İstanbul Üniversitesi Tıp Fakültesi'nin-yanılmıyorsam- sekizinci Sömestre öğrencisi Sevinç, iki yıl süren koğuşturmanın kaybettirdiği zamanı telafi etmek için kaydını Diş Hekimliği Yüksek Okulu'na aldırdı. Nuran ise Tıp Fakültesi'ndeki kaydını tazeleyerek fakülteden mezun oldu; Sevinç, İstanbul Tabip Odası'nda çalıştı.
Ümit Kaftancıoğlu'nu, Sevinç'i öldürenler, Kemal İşler'i kötürüm bırakanlar, daha niceleri o gün bugün "meydana" çıkarılmadı. Sonunda Mecidiyeköy Çetesi içinde kendisinden çok söz edilenlerden bazılarının öldürülüşünü de gördük televizyonlarda.
Yaşadıkça kimbilir daha neler göreceğiz?
Artık eski "kan davaları"nın unutulmasını istiyorlar. Marksist yöntemi gerçekten benimseyip mücadele edenlerin gündeminde hiçbir zaman kan davası bulunmaz. Ama, işlenen suçların, cinayetlerin kimsenin yanına kâr kalmadığı, hele hele boynuna bir şeref madalyası gibi takılmadığı bir toplum düzenidir özlenen. Öte yandan katiller, katillere kılıf uyduranlar, eyyam hokkabazları için "Türkiye seninle gurur duyuyor" diye haykırıyorlar.
İster sağ, ister sol, ister mafya, ister namus, ister devlet, ister kabile adına işlenen hiçbir "cinayet" hukuktan yakasını sıyırmamalıdır. Türkiye hiçbir "cani" ile "gurur" duyamaz. Bir dönemin unutulması, eski hesapların geride kalması için defter "mizanının gerektiği gibi yapılarak" kapatılması gerekir.

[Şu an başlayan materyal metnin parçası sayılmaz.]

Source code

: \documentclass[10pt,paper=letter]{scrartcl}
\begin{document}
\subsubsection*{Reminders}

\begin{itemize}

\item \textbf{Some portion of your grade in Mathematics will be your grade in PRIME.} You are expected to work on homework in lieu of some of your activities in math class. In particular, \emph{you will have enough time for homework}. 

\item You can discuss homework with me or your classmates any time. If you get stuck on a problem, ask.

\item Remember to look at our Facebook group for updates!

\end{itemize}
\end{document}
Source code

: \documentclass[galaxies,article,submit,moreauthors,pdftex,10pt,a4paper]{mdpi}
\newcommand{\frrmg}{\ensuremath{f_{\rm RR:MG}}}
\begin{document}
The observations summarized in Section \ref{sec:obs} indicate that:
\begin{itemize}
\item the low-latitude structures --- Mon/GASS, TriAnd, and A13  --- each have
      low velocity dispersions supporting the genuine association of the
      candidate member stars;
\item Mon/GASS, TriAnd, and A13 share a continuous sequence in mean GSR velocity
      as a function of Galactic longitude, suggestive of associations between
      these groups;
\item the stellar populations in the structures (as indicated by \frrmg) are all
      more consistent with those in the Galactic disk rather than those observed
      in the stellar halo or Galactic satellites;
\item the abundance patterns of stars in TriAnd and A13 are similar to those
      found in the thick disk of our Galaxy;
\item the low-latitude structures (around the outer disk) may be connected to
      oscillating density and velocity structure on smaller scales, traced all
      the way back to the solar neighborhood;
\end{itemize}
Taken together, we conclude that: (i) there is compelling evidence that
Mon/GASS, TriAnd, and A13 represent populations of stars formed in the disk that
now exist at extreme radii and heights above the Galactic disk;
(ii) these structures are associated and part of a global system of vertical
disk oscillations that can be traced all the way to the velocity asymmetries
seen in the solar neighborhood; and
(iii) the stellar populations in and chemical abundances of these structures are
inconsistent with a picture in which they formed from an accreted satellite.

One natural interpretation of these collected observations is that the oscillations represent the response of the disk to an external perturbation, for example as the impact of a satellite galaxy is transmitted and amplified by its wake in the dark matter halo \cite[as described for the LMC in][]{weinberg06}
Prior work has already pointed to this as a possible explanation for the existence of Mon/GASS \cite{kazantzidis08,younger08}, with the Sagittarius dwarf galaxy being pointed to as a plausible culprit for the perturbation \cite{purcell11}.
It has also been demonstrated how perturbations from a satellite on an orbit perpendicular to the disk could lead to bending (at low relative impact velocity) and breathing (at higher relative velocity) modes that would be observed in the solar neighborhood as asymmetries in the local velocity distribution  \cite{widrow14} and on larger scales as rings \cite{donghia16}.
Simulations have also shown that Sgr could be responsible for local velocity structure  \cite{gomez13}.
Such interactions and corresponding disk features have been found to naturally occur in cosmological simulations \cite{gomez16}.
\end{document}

Sevinç ve onun gibiler kardeşlik, barış, eşitlik toplumunu özledikleri için öldürüldüler. Zor ve acılı geçeceğini gördüğüm yirmibirinci yüzyılın, eninde sonunda biraz daha aydınlık, biraz daha "onurlu" bir yüzyıl olması dileği ile Sevinç ve onun özlemi içinde ölen bütün arkadaşların anısı önünde saygı ile eğiliyorum.